I need to figure out how to make a select statement for getting FriendID to relate to there UserID
As you can see FriendID relates to the UserID of my User table, so if FriendID = 2 then display UserID 2 details.

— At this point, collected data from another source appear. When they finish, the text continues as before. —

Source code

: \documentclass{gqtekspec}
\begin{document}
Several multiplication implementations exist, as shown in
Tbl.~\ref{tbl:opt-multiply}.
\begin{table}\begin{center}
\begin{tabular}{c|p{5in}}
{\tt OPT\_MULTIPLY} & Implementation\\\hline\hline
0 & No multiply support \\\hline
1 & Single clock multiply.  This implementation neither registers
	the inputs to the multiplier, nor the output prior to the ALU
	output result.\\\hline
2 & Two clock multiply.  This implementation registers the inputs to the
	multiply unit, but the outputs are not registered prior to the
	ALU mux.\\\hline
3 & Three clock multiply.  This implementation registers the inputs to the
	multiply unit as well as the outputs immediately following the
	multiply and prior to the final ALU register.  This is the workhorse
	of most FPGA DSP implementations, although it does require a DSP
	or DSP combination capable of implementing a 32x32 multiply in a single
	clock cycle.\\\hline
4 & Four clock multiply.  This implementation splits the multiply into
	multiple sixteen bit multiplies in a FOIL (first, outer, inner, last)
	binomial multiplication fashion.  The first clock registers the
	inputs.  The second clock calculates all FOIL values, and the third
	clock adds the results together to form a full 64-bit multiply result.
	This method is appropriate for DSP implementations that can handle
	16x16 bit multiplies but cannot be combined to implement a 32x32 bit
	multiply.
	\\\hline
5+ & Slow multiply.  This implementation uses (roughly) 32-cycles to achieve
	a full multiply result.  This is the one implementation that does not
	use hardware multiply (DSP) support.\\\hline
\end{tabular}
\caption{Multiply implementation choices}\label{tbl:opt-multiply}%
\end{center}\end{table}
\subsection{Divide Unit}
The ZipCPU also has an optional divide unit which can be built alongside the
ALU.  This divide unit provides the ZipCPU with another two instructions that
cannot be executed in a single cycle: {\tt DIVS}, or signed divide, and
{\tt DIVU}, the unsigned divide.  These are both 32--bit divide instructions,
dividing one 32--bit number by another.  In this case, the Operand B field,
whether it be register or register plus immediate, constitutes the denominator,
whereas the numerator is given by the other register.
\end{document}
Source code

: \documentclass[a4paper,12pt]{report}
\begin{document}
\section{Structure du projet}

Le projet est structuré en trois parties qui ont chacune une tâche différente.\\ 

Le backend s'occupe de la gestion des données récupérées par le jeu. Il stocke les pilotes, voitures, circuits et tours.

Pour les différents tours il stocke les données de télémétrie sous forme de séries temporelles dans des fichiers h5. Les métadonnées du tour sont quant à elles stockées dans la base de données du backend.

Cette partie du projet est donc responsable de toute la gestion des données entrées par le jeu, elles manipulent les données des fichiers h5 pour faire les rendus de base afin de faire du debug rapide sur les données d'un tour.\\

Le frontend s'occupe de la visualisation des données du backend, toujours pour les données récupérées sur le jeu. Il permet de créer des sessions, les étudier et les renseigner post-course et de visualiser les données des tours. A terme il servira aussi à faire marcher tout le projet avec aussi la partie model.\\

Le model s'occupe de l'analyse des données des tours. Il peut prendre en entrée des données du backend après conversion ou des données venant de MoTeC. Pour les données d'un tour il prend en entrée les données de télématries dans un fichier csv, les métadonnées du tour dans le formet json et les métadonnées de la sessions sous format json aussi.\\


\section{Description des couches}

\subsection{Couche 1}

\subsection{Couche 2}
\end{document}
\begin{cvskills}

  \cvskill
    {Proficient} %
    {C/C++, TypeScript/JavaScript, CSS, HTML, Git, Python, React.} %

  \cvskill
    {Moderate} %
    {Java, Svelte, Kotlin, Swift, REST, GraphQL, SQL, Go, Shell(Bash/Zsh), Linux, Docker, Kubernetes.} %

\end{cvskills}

What im trying to do is if im UserID 1 I want to display all my friends, my userid is set by a session,
What I need to do is find out who my friends are so Select FriendID from freinds where SessionID = UserID then some how figure out who friendsID belongs to in the User table and display his firstname, secondname and his picturepath.
Very confusing...
My table structure looks like this:
So to sum it up what I need in my select command:
To find out who im friends with (currentsession UserID has FriendID's) Display FirstName, SecondName, picturepath of friendID related to his own UserID
Example:
I (userID=1) have FriendID 2 = UserID 2 so select firstname, secondname from User where UserID=2
I could have relational problems with my table structure tho not sure.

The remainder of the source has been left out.